## Action item
In the listing below, print exactly the lines between the line holding "the API endpoints." and the line holding "De zon is van", inclusive, and no more.

= = =

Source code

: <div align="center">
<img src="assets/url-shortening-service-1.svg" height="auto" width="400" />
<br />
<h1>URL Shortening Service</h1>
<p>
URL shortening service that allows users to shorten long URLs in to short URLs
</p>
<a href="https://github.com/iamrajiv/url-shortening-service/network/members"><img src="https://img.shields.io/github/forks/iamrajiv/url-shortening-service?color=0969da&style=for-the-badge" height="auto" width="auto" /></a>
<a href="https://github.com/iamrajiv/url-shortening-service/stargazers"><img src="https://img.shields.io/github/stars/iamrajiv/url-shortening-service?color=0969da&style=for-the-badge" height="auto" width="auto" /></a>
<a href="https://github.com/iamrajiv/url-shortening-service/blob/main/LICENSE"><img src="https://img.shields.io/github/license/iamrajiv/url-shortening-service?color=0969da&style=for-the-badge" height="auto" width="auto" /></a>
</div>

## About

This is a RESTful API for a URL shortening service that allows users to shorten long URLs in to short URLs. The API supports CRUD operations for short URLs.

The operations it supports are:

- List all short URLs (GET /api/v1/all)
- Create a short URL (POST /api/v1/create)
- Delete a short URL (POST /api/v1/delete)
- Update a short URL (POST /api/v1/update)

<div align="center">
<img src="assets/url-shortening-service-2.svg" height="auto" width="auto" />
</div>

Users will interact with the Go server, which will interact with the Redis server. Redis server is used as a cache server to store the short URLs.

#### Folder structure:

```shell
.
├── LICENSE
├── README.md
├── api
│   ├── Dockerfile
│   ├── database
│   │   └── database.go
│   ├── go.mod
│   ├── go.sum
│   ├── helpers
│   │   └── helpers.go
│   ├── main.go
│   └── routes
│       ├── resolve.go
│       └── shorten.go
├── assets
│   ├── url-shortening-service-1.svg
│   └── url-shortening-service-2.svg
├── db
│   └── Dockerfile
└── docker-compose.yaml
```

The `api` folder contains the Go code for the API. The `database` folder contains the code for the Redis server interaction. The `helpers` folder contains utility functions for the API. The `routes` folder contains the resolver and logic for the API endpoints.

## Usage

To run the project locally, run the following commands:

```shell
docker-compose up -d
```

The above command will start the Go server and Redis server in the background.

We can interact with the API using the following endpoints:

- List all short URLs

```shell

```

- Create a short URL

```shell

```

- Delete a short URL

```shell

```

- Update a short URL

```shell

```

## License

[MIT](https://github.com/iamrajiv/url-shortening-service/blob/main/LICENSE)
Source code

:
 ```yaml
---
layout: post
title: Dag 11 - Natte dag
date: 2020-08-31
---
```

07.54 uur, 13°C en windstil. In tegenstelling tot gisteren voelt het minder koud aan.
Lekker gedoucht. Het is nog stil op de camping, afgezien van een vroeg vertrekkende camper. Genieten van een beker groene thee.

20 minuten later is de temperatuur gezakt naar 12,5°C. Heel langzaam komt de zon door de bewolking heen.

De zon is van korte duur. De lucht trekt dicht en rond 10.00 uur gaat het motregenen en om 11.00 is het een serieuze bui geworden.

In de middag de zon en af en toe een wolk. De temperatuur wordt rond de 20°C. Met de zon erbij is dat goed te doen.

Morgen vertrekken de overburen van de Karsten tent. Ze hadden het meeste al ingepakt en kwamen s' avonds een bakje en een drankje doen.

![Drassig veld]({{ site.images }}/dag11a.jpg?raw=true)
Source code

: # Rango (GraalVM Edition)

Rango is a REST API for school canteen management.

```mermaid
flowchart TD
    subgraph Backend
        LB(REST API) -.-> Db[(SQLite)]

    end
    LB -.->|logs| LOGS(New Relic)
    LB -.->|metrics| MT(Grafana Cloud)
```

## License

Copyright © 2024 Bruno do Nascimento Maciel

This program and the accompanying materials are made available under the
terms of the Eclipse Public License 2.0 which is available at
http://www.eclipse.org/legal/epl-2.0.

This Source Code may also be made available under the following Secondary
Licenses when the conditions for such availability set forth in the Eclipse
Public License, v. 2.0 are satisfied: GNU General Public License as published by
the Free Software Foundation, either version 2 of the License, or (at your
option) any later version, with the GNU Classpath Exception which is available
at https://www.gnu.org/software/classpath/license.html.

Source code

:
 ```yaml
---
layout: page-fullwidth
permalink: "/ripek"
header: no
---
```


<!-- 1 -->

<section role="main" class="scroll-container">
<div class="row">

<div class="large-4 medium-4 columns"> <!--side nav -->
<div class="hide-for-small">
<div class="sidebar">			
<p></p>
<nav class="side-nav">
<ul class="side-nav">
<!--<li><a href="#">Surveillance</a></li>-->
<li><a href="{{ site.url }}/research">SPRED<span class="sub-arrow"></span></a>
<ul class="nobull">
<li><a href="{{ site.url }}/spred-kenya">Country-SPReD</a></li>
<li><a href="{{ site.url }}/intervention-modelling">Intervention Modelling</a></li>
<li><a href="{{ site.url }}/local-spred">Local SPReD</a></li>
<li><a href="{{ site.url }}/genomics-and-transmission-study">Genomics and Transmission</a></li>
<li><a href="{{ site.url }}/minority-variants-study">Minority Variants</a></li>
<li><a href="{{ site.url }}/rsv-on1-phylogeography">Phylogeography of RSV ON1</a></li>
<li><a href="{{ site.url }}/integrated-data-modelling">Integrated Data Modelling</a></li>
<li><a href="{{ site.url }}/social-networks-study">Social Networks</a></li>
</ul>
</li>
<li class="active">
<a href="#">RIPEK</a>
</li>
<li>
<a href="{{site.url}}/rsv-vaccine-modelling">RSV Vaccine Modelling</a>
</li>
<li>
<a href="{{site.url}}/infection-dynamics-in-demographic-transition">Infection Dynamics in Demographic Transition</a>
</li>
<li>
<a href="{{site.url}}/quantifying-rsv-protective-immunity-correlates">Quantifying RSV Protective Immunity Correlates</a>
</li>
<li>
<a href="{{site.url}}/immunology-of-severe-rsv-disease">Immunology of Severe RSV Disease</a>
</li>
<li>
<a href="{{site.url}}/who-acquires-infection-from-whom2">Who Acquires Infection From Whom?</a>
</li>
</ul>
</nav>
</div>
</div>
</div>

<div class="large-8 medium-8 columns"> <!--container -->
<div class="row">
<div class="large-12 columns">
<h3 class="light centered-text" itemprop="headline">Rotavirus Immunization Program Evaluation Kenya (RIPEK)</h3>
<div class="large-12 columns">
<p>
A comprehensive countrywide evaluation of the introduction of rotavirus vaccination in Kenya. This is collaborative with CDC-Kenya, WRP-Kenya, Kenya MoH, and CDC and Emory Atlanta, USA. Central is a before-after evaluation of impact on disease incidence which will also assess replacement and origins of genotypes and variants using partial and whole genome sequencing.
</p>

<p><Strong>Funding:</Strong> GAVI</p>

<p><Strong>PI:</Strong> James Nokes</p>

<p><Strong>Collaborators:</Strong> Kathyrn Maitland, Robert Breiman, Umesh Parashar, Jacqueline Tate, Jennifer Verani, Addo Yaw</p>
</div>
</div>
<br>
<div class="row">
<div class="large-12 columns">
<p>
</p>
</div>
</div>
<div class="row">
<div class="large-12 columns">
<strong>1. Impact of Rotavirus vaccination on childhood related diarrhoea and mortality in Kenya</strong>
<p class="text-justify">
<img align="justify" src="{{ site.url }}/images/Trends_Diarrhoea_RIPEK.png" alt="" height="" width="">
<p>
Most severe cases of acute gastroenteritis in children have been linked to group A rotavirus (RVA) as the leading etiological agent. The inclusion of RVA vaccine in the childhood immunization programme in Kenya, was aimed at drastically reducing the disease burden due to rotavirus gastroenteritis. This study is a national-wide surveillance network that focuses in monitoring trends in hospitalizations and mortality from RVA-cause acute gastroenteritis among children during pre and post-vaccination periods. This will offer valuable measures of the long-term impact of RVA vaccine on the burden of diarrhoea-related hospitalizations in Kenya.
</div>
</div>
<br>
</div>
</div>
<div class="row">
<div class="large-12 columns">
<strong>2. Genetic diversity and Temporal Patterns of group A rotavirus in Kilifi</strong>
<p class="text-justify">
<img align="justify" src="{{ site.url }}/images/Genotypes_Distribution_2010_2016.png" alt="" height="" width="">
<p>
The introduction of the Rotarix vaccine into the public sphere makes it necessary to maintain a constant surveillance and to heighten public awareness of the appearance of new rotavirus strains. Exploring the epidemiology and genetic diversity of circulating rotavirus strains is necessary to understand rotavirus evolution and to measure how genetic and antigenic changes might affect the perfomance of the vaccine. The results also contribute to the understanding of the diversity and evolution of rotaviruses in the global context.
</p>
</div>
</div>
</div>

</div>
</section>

= = =

## Answer space
The `api` folder contains the Go code for the API. The `database` folder contains the code for the Redis server interaction. The `helpers` folder contains utility functions for the API. The `routes` folder contains the resolver and logic for the API endpoints.

## Usage

To run the project locally, run the following commands:

```shell
docker-compose up -d
```

The above command will start the Go server and Redis server in the background.

We can interact with the API using the following endpoints:

- List all short URLs

```shell

```

- Create a short URL

```shell

```

- Delete a short URL

```shell

```

- Update a short URL

```shell

```

## License

[MIT](https://github.com/iamrajiv/url-shortening-service/blob/main/LICENSE)
Source code

:
 ```yaml
---
layout: post
title: Dag 11 - Natte dag
date: 2020-08-31
---
```

07.54 uur, 13°C en windstil. In tegenstelling tot gisteren voelt het minder koud aan.
Lekker gedoucht. Het is nog stil op de camping, afgezien van een vroeg vertrekkende camper. Genieten van een beker groene thee.

20 minuten later is de temperatuur gezakt naar 12,5°C. Heel langzaam komt de zon door de bewolking heen.

De zon is van korte duur. De lucht trekt dicht en rond 10.00 uur gaat het motregenen en om 11.00 is het een serieuze bui geworden.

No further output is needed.